Il selfie ovvero l’autoscatto che cambia etichetta

Claudia Marchetti

Il selfie ovvero l’autoscatto che cambia etichetta

Condividi su:

lunedì 16 Maggio 2016 - 17:40

Una nuova moda? Molti dicono così. Perché le innovazioni che “rompono” col passato sono sempre accolte in modo critico negativo? C’era una volta l’autoscatto: l’autore di una foto, se voleva essere ripreso nel gruppo doveva programmare nella macchina fotografica il timer e in un tempo velocissimo raggiungere gli altri per poter essere ripreso dallo scatto. L’evoluzione delle tecnologie digitali ha recentemente creato il “selfie” parola derivata dall’inglese che indica un autoscatto generato da una fotocamera digitale, uno smartphone, un tablet o una webcam puntati verso sé, da soli o con altri. Il termine è stato definito dall’Oxford English Dictionary nel 2013, che lo ha considerato anche “parola dell’anno” e solo nel 2014 il vocabolario Zingarelli ha preso atto dell’ingresso del vocabolo nella lingua italiana. Lo scopo di chi effettua il selfie è condividere la foto sui social network, questo tipo di scatto che risulta comodo, semplice e veloce, non prevede necessariamente una cura dello sfondo ed è quindi assente l’intento artistico, escludendo di fatto la natura del tradizionale autoscatto amatoriale.
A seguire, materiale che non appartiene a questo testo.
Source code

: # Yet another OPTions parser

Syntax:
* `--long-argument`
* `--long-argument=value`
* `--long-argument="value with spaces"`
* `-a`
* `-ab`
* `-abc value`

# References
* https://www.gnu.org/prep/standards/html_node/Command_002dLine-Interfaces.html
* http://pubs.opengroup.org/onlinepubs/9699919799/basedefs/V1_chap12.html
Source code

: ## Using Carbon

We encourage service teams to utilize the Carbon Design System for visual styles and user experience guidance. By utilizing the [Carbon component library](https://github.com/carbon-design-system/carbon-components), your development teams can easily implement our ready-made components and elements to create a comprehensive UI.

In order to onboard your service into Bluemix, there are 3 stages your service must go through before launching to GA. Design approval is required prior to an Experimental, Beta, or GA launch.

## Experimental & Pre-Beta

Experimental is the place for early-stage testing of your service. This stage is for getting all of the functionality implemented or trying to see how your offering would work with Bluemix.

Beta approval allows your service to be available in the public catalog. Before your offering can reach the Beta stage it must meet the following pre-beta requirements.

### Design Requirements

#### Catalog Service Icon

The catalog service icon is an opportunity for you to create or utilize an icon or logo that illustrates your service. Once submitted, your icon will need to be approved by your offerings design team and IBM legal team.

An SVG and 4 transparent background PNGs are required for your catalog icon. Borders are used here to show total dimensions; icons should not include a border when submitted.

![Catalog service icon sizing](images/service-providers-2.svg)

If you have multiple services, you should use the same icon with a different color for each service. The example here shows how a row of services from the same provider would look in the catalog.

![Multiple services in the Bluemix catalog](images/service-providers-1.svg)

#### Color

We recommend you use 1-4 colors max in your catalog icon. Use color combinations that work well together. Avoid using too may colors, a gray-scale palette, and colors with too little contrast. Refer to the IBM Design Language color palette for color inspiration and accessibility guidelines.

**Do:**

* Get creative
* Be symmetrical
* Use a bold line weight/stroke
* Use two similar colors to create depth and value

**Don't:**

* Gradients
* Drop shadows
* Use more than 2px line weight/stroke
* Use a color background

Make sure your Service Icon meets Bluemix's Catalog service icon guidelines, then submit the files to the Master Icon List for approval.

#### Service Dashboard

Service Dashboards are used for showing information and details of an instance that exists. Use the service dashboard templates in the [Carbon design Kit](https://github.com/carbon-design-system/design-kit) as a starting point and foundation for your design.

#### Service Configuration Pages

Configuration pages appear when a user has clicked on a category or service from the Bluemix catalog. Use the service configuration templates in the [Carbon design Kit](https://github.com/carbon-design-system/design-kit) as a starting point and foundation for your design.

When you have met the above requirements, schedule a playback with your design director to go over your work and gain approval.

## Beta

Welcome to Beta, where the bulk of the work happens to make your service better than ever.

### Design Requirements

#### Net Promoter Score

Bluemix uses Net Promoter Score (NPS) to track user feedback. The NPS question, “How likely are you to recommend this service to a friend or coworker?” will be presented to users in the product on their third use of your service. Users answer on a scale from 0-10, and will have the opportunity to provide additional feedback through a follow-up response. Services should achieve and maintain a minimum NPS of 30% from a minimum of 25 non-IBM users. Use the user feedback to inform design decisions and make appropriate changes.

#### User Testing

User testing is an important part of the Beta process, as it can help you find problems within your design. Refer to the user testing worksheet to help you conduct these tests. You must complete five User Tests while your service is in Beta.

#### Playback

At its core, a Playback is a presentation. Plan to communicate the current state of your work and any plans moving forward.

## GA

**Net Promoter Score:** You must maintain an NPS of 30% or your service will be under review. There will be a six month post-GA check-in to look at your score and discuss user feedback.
L’abitudine di ricorrere al selfie è aumentata, e gli utenti non si trovano solo fra i più giovani, ma appartengono a tutte le età. Ormai è diventato uno strumento di comunicazione in una società dell’immagine: con il selfie ci si pone al centro del colloquio continuo e aperto che da anni viene costruito sui web sociali. Ma il selfie è soltanto questo? Ovvero è uno dei figli del cambiamento del nostro modo di comunicare? Negli ultimi anni si scrive sempre meno e si comunica sempre più attraverso immagini o filmati, nei quali la parola scritta serve solo per dare un titolo e non viene più usata per esprimere sentimenti concetti idee, insomma si affida tutto all’immagine. La comunicazione piuttosto che raccontare dei propri sentimenti sembra che sia diventata solo una cronaca di ciò che succede lasciando al destinatario il compito di valutare. Non si comunica di se stessi ma delle situazioni, degli avvenimenti, dei fatti. E se anche il selfie può essere considerato da alcuni un “narcisismo” credo che sia legato più ad un bisogno di attenzione e una voglia di contatto, infatti il destinatario non è se stesso, ma è costituito dagli altri e dalla chat che si attiva al momento della pubblicazione in rete, insomma è un offrire se stessi agli altri e perché no anche accoglierli nella reciprocità della condivisione.